Here’s what I’ve learned: if you design systems expecting a single root cause to explain everything, you’ll ship brittle architectures and have the same post‑incident arguments every time a major incident happens. The lesson isn’t “never fail”. It’s to shape your systems so small failures can’t cascade, and to practice recovery when things are calm, not during the next crisis.
The Wildfire Prevention Model
Once I watched one bad regex take down three services in a cascade and I wondered if we had circuit breakers in place. Now I think about resilience like wildfire management. You don’t build a fortress, instead you cut firebreaks, clear underbrush, and run controlled burns so when sparks fly (and they will), they hit dirt instead of any other plantations.
In production, firebreaks are
- SLO gates (service level objectives—your promise to users; if you blow the budget, stop the rollout)
- **Concurrency caps **(don’t let one thing use all the threads/connections)

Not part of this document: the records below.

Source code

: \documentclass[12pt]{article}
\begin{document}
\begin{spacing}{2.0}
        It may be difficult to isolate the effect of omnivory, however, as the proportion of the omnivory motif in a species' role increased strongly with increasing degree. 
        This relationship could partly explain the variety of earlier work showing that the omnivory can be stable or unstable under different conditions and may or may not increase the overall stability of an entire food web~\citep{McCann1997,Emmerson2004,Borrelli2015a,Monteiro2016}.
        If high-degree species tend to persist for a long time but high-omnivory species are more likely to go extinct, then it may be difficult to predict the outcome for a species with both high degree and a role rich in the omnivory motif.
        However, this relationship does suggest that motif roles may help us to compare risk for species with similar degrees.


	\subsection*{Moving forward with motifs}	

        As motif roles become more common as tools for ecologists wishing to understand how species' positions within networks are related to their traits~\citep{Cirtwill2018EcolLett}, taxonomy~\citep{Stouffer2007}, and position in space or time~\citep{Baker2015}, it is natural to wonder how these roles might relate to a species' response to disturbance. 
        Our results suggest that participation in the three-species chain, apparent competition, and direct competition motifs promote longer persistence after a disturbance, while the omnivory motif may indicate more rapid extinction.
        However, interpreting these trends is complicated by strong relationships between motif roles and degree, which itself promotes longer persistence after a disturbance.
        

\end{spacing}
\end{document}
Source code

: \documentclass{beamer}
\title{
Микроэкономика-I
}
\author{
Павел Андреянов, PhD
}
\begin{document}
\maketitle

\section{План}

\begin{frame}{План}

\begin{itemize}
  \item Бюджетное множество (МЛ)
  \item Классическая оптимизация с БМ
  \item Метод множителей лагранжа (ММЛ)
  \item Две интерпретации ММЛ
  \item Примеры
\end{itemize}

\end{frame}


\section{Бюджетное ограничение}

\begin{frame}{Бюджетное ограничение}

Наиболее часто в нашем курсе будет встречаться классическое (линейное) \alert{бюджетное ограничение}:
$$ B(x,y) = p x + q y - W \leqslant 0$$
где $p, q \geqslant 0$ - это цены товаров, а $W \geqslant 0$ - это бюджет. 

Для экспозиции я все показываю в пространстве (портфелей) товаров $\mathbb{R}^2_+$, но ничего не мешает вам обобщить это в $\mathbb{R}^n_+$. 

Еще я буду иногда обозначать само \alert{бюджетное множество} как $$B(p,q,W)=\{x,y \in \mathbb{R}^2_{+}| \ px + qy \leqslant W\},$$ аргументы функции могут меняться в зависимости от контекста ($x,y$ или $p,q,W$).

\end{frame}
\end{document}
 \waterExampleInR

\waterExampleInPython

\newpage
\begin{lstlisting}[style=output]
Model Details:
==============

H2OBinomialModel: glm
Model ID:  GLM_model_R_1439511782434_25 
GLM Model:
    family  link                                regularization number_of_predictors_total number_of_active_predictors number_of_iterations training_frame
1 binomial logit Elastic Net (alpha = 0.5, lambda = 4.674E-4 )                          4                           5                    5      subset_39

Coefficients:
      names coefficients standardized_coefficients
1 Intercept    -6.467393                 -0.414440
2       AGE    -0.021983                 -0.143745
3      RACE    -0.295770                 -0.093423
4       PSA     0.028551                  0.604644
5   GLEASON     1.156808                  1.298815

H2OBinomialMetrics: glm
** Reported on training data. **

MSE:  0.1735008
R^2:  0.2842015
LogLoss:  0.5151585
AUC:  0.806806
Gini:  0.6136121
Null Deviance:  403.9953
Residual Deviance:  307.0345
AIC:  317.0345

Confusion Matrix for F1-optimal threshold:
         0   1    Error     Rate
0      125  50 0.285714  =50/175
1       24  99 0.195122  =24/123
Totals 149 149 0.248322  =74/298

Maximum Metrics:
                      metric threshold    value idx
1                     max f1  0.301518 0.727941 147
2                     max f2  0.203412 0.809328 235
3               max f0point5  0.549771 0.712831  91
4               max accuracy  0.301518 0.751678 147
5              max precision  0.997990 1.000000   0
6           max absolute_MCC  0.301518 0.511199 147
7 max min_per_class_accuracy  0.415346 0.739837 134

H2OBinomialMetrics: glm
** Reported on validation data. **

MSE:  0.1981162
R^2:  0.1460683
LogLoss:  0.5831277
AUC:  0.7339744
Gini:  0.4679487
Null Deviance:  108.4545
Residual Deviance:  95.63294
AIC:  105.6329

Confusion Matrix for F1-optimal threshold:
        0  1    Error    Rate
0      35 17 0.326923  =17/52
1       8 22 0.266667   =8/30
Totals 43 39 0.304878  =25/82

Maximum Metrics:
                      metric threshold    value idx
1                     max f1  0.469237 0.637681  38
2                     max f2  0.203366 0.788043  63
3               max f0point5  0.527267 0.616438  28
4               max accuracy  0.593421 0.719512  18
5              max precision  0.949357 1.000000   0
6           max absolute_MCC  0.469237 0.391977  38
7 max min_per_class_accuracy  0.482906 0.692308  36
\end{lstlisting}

- **Circuit breakers **(fail fast if an upstream is sick, rather than queuing forever)
- **Per‑tenant bulkheads **(separate pools so one noisy neighbor can’t sink the ship)
In addition to that, prescribed burns are like short game days that can test and surface dangerous assumptions before an actual system event. We’re not preventing the incident, but are preparing that the incident is a non-event when that incident truly strikes.
Below are four practices that consistently reduce blast radius and speed up learning.
1) Design for Degraded Mode From Day One
When Richmond’s water system wobbled, they kept pressure flowing for fire safety while fixing the root cause. That’s the model: define “good enough for now” before you need it.
For every critical user journey, write down your minimum viable service. What can you shed (nice‑to‑haves)? What can you delay (batch jobs)? What can you simplify (a lighter model or cached view)? Make degraded mode visible in both dashboards and the product (users handle “we’re slower than usual” better than a mysterious timeout or a site down).
Netflix is a great example, and has written publicly about designing for degraded modes: if the personalized recommendations system is down or slow, they fall back to simpler options (e.g., showing popular titles instead of personalized picks) so the page still loads and streaming continues. That’s “good enough for now” in action—protect the core journey while a dependency recovers.
Try this week: Write a one‑page Degraded Operation Plan for one critical user journey; add the toggles and the dashboard banner and rehearse it for 20 minutes.
2) Keep Problems Contained
Big outages happen when small problems line up perfectly. Your job is to stop the lineup from becoming a cascade. Think of it like Richmond’s water valves—when one section failed, they isolated it instead of draining the whole city.
- Bulkhead isolation: separate thread pools/queues by tenant and dependency.
- Backpressure: slow callers down so retry requests don’t make it worse.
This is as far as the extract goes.